* _Exercise inputs_
········

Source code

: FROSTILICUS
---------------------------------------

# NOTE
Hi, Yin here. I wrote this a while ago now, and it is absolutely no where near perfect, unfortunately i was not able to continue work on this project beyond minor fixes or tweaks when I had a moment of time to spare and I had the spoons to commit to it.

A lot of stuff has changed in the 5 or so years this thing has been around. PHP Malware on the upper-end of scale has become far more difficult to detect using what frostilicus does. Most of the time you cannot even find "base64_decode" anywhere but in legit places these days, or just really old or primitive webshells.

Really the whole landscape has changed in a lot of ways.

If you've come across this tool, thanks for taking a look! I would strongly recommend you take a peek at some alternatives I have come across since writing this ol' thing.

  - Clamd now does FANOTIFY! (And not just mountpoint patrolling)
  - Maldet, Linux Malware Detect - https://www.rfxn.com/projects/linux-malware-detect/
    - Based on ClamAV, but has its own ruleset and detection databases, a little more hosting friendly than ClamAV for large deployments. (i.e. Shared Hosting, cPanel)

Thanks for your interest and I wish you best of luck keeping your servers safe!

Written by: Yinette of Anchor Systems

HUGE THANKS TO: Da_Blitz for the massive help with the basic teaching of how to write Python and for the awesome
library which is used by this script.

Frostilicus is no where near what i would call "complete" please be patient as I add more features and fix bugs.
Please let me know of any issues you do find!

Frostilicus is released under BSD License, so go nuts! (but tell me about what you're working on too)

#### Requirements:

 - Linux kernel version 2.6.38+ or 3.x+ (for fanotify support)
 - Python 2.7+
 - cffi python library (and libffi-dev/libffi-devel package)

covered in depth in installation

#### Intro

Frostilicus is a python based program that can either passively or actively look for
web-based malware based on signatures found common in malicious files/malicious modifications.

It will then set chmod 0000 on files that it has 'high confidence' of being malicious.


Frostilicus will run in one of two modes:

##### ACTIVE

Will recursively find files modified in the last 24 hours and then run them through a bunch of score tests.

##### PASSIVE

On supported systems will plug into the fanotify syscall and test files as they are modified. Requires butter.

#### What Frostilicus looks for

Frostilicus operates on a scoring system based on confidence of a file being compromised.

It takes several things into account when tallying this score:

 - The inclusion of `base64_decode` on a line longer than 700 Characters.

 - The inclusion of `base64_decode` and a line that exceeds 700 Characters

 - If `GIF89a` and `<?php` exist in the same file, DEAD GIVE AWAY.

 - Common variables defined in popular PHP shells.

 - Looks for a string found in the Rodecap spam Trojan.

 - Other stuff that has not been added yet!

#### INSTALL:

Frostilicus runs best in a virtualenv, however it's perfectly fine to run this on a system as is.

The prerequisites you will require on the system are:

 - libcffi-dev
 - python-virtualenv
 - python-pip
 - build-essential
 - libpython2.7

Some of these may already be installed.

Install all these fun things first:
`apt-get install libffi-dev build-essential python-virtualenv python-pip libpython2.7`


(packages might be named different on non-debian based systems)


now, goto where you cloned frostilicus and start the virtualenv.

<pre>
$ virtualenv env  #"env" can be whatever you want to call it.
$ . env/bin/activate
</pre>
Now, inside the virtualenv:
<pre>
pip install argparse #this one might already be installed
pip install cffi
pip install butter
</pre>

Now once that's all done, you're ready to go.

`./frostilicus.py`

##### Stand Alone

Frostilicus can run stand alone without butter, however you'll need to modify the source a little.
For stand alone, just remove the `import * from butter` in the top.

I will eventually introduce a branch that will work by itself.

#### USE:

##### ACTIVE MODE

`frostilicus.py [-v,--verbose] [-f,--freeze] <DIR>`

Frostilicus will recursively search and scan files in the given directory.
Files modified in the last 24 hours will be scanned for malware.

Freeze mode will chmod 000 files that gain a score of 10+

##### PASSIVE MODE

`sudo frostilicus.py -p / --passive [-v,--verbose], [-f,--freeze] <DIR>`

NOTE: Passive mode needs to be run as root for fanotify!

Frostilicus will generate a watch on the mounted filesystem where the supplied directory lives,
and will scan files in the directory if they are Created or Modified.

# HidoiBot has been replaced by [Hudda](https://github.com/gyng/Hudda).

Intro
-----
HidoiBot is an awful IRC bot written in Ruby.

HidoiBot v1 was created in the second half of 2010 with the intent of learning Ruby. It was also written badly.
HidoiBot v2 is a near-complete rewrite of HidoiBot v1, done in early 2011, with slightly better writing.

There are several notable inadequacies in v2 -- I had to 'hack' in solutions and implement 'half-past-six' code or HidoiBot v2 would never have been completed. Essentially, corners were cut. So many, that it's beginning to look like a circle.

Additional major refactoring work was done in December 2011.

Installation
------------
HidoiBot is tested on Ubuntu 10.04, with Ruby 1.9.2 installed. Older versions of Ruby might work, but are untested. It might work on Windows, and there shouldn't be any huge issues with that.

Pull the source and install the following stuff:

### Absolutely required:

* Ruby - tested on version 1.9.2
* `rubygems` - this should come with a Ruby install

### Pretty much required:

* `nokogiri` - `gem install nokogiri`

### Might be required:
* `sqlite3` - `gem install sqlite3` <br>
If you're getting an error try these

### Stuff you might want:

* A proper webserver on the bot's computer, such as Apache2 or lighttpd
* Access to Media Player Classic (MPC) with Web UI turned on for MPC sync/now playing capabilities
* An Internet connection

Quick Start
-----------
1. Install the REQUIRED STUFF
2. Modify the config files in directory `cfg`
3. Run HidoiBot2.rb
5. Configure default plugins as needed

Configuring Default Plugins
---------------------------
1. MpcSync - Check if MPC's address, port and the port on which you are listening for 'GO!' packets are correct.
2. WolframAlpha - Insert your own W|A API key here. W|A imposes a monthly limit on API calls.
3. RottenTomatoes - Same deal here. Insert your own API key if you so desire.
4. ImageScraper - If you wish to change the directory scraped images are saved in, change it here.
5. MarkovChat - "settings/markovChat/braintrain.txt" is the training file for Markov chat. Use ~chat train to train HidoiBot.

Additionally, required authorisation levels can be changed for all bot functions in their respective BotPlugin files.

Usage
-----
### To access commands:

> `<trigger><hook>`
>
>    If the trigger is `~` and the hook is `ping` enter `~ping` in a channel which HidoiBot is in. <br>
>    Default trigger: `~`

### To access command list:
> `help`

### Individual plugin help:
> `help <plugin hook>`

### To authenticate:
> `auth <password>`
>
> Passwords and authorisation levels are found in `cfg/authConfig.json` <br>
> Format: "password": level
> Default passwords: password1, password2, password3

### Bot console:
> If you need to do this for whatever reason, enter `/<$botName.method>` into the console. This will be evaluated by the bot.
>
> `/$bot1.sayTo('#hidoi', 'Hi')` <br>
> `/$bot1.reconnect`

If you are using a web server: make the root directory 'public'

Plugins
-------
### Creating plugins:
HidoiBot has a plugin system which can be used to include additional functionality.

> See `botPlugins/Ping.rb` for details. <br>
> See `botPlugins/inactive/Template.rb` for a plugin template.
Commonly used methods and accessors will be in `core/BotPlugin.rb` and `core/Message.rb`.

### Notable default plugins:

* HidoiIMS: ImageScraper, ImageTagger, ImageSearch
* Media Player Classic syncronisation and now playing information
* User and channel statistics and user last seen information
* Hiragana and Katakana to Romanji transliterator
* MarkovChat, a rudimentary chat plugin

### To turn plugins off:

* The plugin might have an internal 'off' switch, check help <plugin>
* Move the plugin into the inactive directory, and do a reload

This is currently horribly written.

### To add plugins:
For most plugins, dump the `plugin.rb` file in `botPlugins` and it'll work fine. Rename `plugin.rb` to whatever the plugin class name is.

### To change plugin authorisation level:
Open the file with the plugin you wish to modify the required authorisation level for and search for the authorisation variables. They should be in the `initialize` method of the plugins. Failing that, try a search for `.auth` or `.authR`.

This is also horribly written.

········

Collect the lines of the records that include the string "MarkovChat".

5. MarkovChat - "settings/markovChat/braintrain.txt" is the training file for Markov chat. Use ~chat train to train HidoiBot.
* MarkovChat, a rudimentary chat plugin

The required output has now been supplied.